Theo Van Rysselberghe, Sailboats on the River Scheldt, 1892 
The Color Yellow
By MEGAN GANNON

Okay. We made it but before I talk about the River Scheldt, I’d like to take a moment to say thank you to a few people. First, my parents for being the bravest people I know. You two are incredible. To my brothers, Matt and Tommy I wouldn’t trade our late nights talks for anything in the world. To all the people that stayed after Trevor died, you could of left but instead you stood by my family, and I don’t know how I ever will repay you. And to those who entered my life after Trevor I want so desperately to share him with you because in knowing him, you will understand me. 

As I stare out at the Sailboats of the River Scheldt I marvel at how beautifully Rysselberghe captures the reflection of the water with his neo-impressionism brushstrokes. I chose to end with Rysselberghe because I feel rooted when I look at this painting. I see four shadows dancing across the water with the setting sun. Matt, Trevor, Megan, Tommy. Forever bonded together in Kirsten and Rick, the house on Wenonga Lane and swimming pool games. 

Rysselberghe smothers his painting in yellow, which is sometimes how I live my life. I see Trevor in the specs of things, a sunflower, a dolphin, myself. I am no longer solely the girl with the dead brother or PTSD. I am Megan. I get up and live my life the best I can, some days hurt a little more than others and on those days I find myself in yellow. I embrace the joy Trevor brought into my life, attempting to forget all the pain and feel okay.
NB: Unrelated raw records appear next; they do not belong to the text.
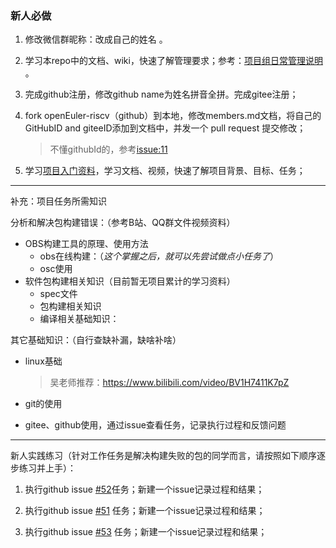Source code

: ### 新人必做
1. 修改微信群昵称：改成自己的姓名 。

2. 学习本repo中的文档、wiki，快速了解管理要求；参考：[项目组日常管理说明](https://github.com/plctlab/openEuler-riscv/wiki/%E9%A1%B9%E7%9B%AE%E7%BB%84%E6%97%A5%E5%B8%B8%E7%AE%A1%E7%90%86%E8%AF%B4%E6%98%8E) 。

3. 完成github注册，修改github name为姓名拼音全拼。完成gitee注册；

4. fork openEuler-riscv（github）到本地，修改members.md文档，将自己的GitHubID and giteeID添加到文档中，并发一个 pull request 提交修改； 
   > 不懂githubId的，参考[issue:11](https://github.com/plctlab/openEuler-riscv/issues/11)

5. 学习[项目入门资料](https://github.com/plctlab/openEuler-riscv/blob/main/quicklystartbuild/welcome.md)，学习文档、视频，快速了解项目背景、目标、任务；


---

补充：项目任务所需知识

分析和解决包构建错误：（参考B站、QQ群文件视频资料）
- OBS构建工具的原理、使用方法
    - obs在线构建：（_这个掌握之后，就可以先尝试做点小任务了_）
    - osc使用
- 软件包构建相关知识（目前暂无项目累计的学习资料）
    - spec文件
    - 包构建相关知识
    - 编译相关基础知识：

其它基础知识：（自行查缺补漏，缺啥补啥）
- linux基础
  > 吴老师推荐：https://www.bilibili.com/video/BV1H7411K7pZ

- git的使用
- gitee、github使用，通过issue查看任务，记录执行过程和反馈问题


---
新人实践练习（针对工作任务是解决构建失败的包的同学而言，请按照如下顺序逐步练习并上手）：
1. 执行github issue [#52](https://github.com/plctlab/openEuler-riscv/issues/52)任务；新建一个issue记录过程和结果；

1. 执行github issue [#51](https://github.com/plctlab/openEuler-riscv/issues/51) 任务；新建一个issue记录过程和结果；

1. 执行github issue [#53](https://github.com/plctlab/openEuler-riscv/issues/53) 任务；新建一个issue记录过程和结果；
I’m seventeen, and I’m watched the world repeatedly take those I love and managed still have hope. 

Studying art history this year has renewed that hope, for a while I thought Trevor was slipping away but then I found him in Rothko, Turner, Malevich and many more. He was reassuring me he had never left. 

Today as the sun sets on Rysselberghe’s dock our journey also comes to an end. I leave you with something I’ve learned. Grief ripples through your life, knocking you off your feet sometimes, but the person you lost, they will never leave you. They turn up in other things, so keep your eyes open. Now go find yourself in your own yellowand I promise you’ll be okay.